Match on the string "Tracking" in the entries below and return every matching line.

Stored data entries

-.-.-

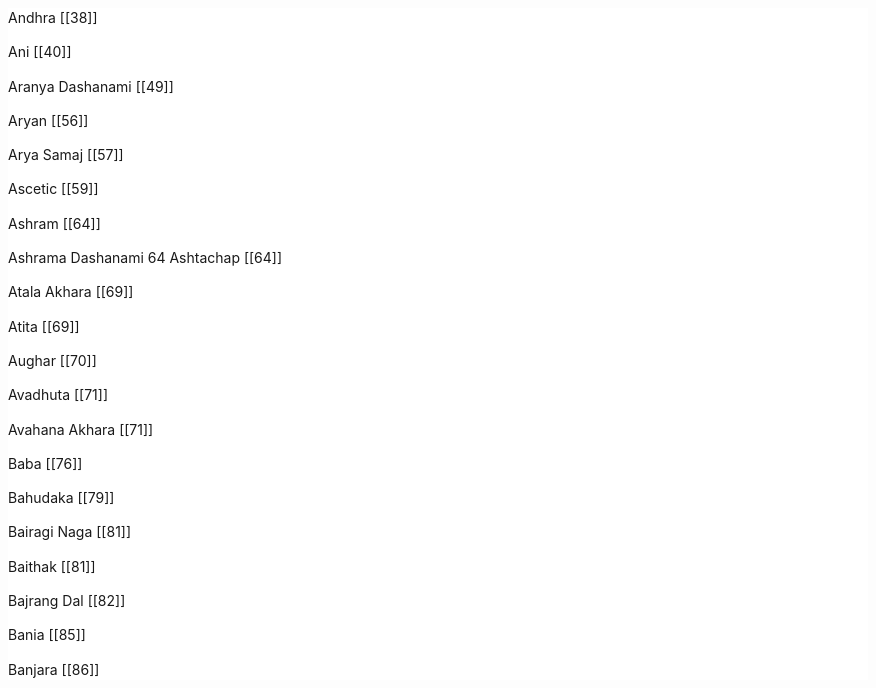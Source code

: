 Andhra
[[38]]

Ani
[[40]]

Aranya Dashanami
[[49]]

Aryan
[[56]]

Arya Samaj
[[57]]

Ascetic
[[59]]

Ashram
[[64]]

Ashrama Dashanami 64
Ashtachap
[[64]]

Atala Akhara
[[69]]

Atita
[[69]]

Aughar
[[70]]

Avadhuta
[[71]]

Avahana Akhara
[[71]]

Baba
[[76]]

Bahudaka
[[79]]

Bairagi Naga
[[81]]

Baithak
[[81]]

Bajrang Dal
[[82]]

Bania
[[85]]

Banjara
[[86]]
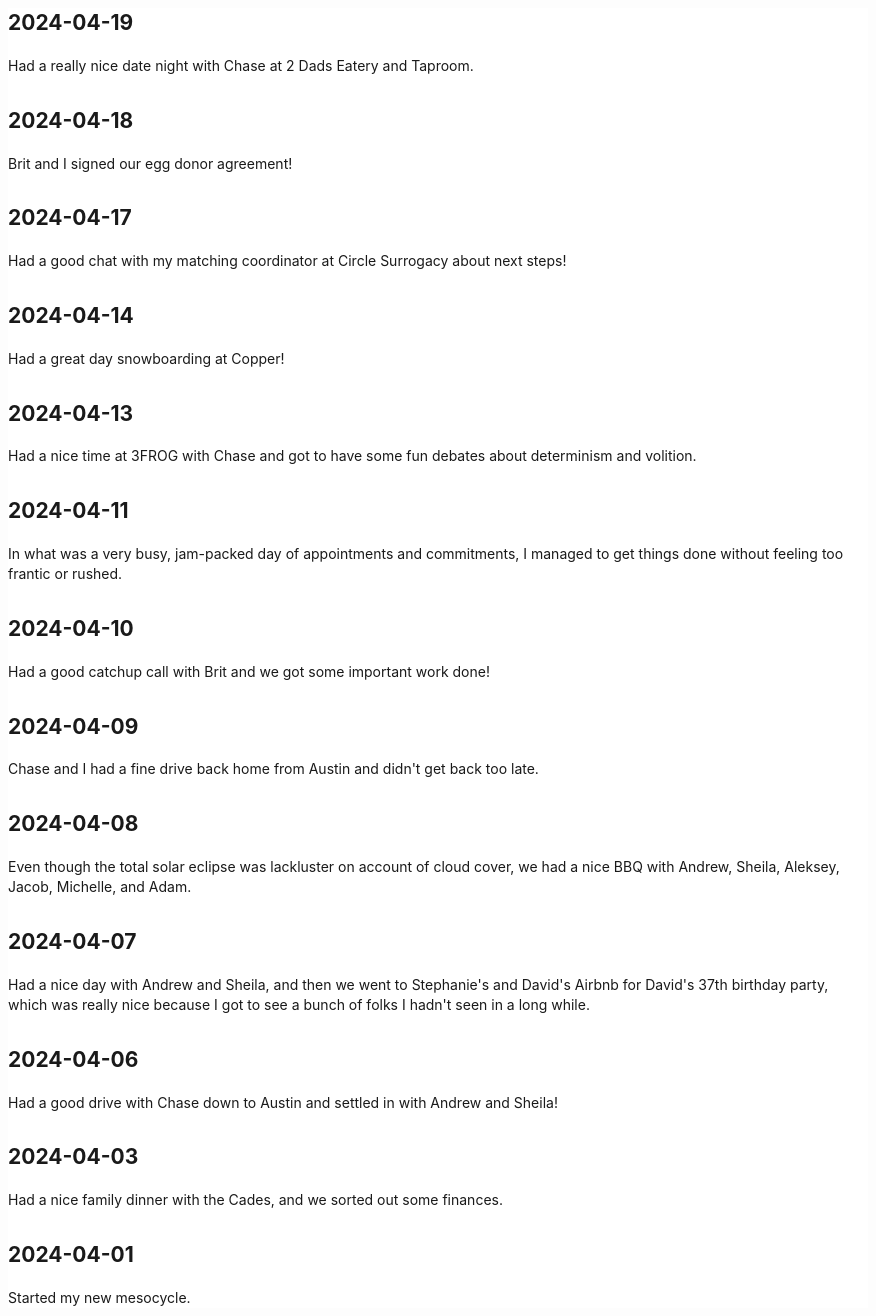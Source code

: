## 2024-04-19
Had a really nice date night with Chase at 2 Dads Eatery and Taproom.

## 2024-04-18
Brit and I signed our egg donor agreement!

## 2024-04-17
Had a good chat with my matching coordinator at Circle Surrogacy about next steps!

## 2024-04-14
Had a great day snowboarding at Copper!

## 2024-04-13
Had a nice time at 3FROG with Chase and got to have some fun debates about determinism and volition.

## 2024-04-11
In what was a very busy, jam-packed day of appointments and commitments, I managed to get things done without feeling too frantic or rushed.

## 2024-04-10
Had a good catchup call with Brit and we got some important work done!

## 2024-04-09
Chase and I had a fine drive back home from Austin and didn't get back too late.

## 2024-04-08
Even though the total solar eclipse was lackluster on account of cloud cover, we had a nice BBQ with Andrew, Sheila, Aleksey, Jacob, Michelle, and Adam.

## 2024-04-07
Had a nice day with Andrew and Sheila, and then we went to Stephanie's and David's Airbnb for David's 37th birthday party, which was really nice because I got to see a bunch of folks I hadn't seen in a long while.

## 2024-04-06
Had a good drive with Chase down to Austin and settled in with Andrew and Sheila!

## 2024-04-03
Had a nice family dinner with the Cades, and we sorted out some finances.

## 2024-04-01
Started my new mesocycle.
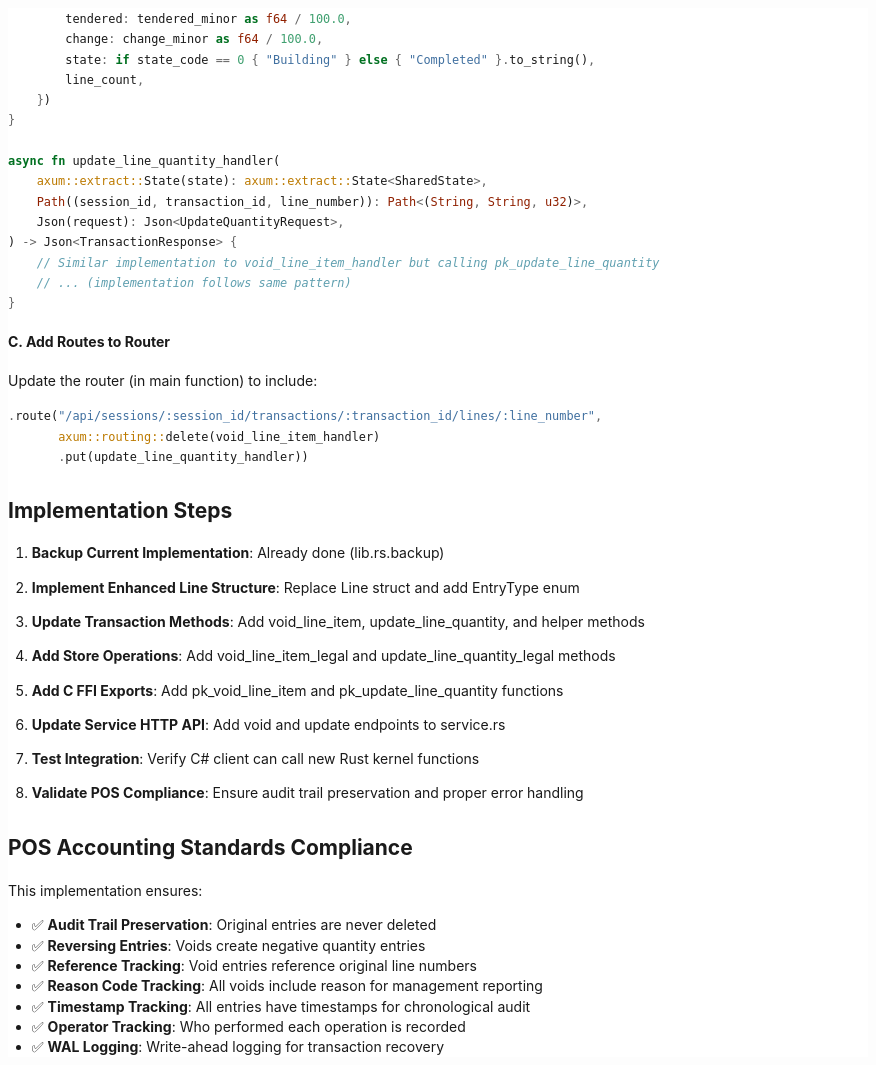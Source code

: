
 ```rust
        tendered: tendered_minor as f64 / 100.0,
        change: change_minor as f64 / 100.0,
        state: if state_code == 0 { "Building" } else { "Completed" }.to_string(),
        line_count,
    })
}

async fn update_line_quantity_handler(
    axum::extract::State(state): axum::extract::State<SharedState>,
    Path((session_id, transaction_id, line_number)): Path<(String, String, u32)>,
    Json(request): Json<UpdateQuantityRequest>,
) -> Json<TransactionResponse> {
    // Similar implementation to void_line_item_handler but calling pk_update_line_quantity
    // ... (implementation follows same pattern)
}
```

#### C. Add Routes to Router
Update the router (in main function) to include:
```rust
.route("/api/sessions/:session_id/transactions/:transaction_id/lines/:line_number", 
       axum::routing::delete(void_line_item_handler)
       .put(update_line_quantity_handler))
```

## Implementation Steps

1. **Backup Current Implementation**: Already done (lib.rs.backup)

2. **Implement Enhanced Line Structure**: Replace Line struct and add EntryType enum

3. **Update Transaction Methods**: Add void_line_item, update_line_quantity, and helper methods

4. **Add Store Operations**: Add void_line_item_legal and update_line_quantity_legal methods

5. **Add C FFI Exports**: Add pk_void_line_item and pk_update_line_quantity functions

6. **Update Service HTTP API**: Add void and update endpoints to service.rs

7. **Test Integration**: Verify C# client can call new Rust kernel functions

8. **Validate POS Compliance**: Ensure audit trail preservation and proper error handling

## POS Accounting Standards Compliance

This implementation ensures:
- ✅ **Audit Trail Preservation**: Original entries are never deleted
- ✅ **Reversing Entries**: Voids create negative quantity entries
- ✅ **Reference Tracking**: Void entries reference original line numbers  
- ✅ **Reason Code Tracking**: All voids include reason for management reporting
- ✅ **Timestamp Tracking**: All entries have timestamps for chronological audit
- ✅ **Operator Tracking**: Who performed each operation is recorded
- ✅ **WAL Logging**: Write-ahead logging for transaction recovery
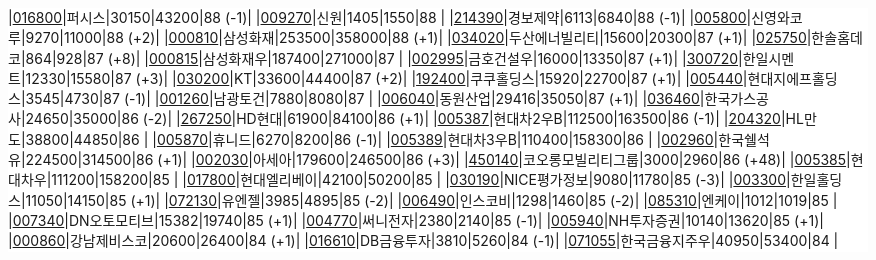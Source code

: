|[016800](https://finance.daum.net/quotes/A016800)|퍼시스|30150|43200|88 (-1)|
|[009270](https://finance.daum.net/quotes/A009270)|신원|1405|1550|88 |
|[214390](https://finance.daum.net/quotes/A214390)|경보제약|6113|6840|88 (-1)|
|[005800](https://finance.daum.net/quotes/A005800)|신영와코루|9270|11000|88 (+2)|
|[000810](https://finance.daum.net/quotes/A000810)|삼성화재|253500|358000|88 (+1)|
|[034020](https://finance.daum.net/quotes/A034020)|두산에너빌리티|15600|20300|87 (+1)|
|[025750](https://finance.daum.net/quotes/A025750)|한솔홈데코|864|928|87 (+8)|
|[000815](https://finance.daum.net/quotes/A000815)|삼성화재우|187400|271000|87 |
|[002995](https://finance.daum.net/quotes/A002995)|금호건설우|16000|13350|87 (+1)|
|[300720](https://finance.daum.net/quotes/A300720)|한일시멘트|12330|15580|87 (+3)|
|[030200](https://finance.daum.net/quotes/A030200)|KT|33600|44400|87 (+2)|
|[192400](https://finance.daum.net/quotes/A192400)|쿠쿠홀딩스|15920|22700|87 (+1)|
|[005440](https://finance.daum.net/quotes/A005440)|현대지에프홀딩스|3545|4730|87 (-1)|
|[001260](https://finance.daum.net/quotes/A001260)|남광토건|7880|8080|87 |
|[006040](https://finance.daum.net/quotes/A006040)|동원산업|29416|35050|87 (+1)|
|[036460](https://finance.daum.net/quotes/A036460)|한국가스공사|24650|35000|86 (-2)|
|[267250](https://finance.daum.net/quotes/A267250)|HD현대|61900|84100|86 (+1)|
|[005387](https://finance.daum.net/quotes/A005387)|현대차2우B|112500|163500|86 (-1)|
|[204320](https://finance.daum.net/quotes/A204320)|HL만도|38800|44850|86 |
|[005870](https://finance.daum.net/quotes/A005870)|휴니드|6270|8200|86 (-1)|
|[005389](https://finance.daum.net/quotes/A005389)|현대차3우B|110400|158300|86 |
|[002960](https://finance.daum.net/quotes/A002960)|한국쉘석유|224500|314500|86 (+1)|
|[002030](https://finance.daum.net/quotes/A002030)|아세아|179600|246500|86 (+3)|
|[450140](https://finance.daum.net/quotes/A450140)|코오롱모빌리티그룹|3000|2960|86 (+48)|
|[005385](https://finance.daum.net/quotes/A005385)|현대차우|111200|158200|85 |
|[017800](https://finance.daum.net/quotes/A017800)|현대엘리베이|42100|50200|85 |
|[030190](https://finance.daum.net/quotes/A030190)|NICE평가정보|9080|11780|85 (-3)|
|[003300](https://finance.daum.net/quotes/A003300)|한일홀딩스|11050|14150|85 (+1)|
|[072130](https://finance.daum.net/quotes/A072130)|유엔젤|3985|4895|85 (-2)|
|[006490](https://finance.daum.net/quotes/A006490)|인스코비|1298|1460|85 (-2)|
|[085310](https://finance.daum.net/quotes/A085310)|엔케이|1012|1019|85 |
|[007340](https://finance.daum.net/quotes/A007340)|DN오토모티브|15382|19740|85 (+1)|
|[004770](https://finance.daum.net/quotes/A004770)|써니전자|2380|2140|85 (-1)|
|[005940](https://finance.daum.net/quotes/A005940)|NH투자증권|10140|13620|85 (+1)|
|[000860](https://finance.daum.net/quotes/A000860)|강남제비스코|20600|26400|84 (+1)|
|[016610](https://finance.daum.net/quotes/A016610)|DB금융투자|3810|5260|84 (-1)|
|[071055](https://finance.daum.net/quotes/A071055)|한국금융지주우|40950|53400|84 |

-.-.-

* _Output for this task_:
- ✅ **Reference Tracking**: Void entries reference original line numbers  
- ✅ **Reason Code Tracking**: All voids include reason for management reporting
- ✅ **Timestamp Tracking**: All entries have timestamps for chronological audit
- ✅ **Operator Tracking**: Who performed each operation is recorded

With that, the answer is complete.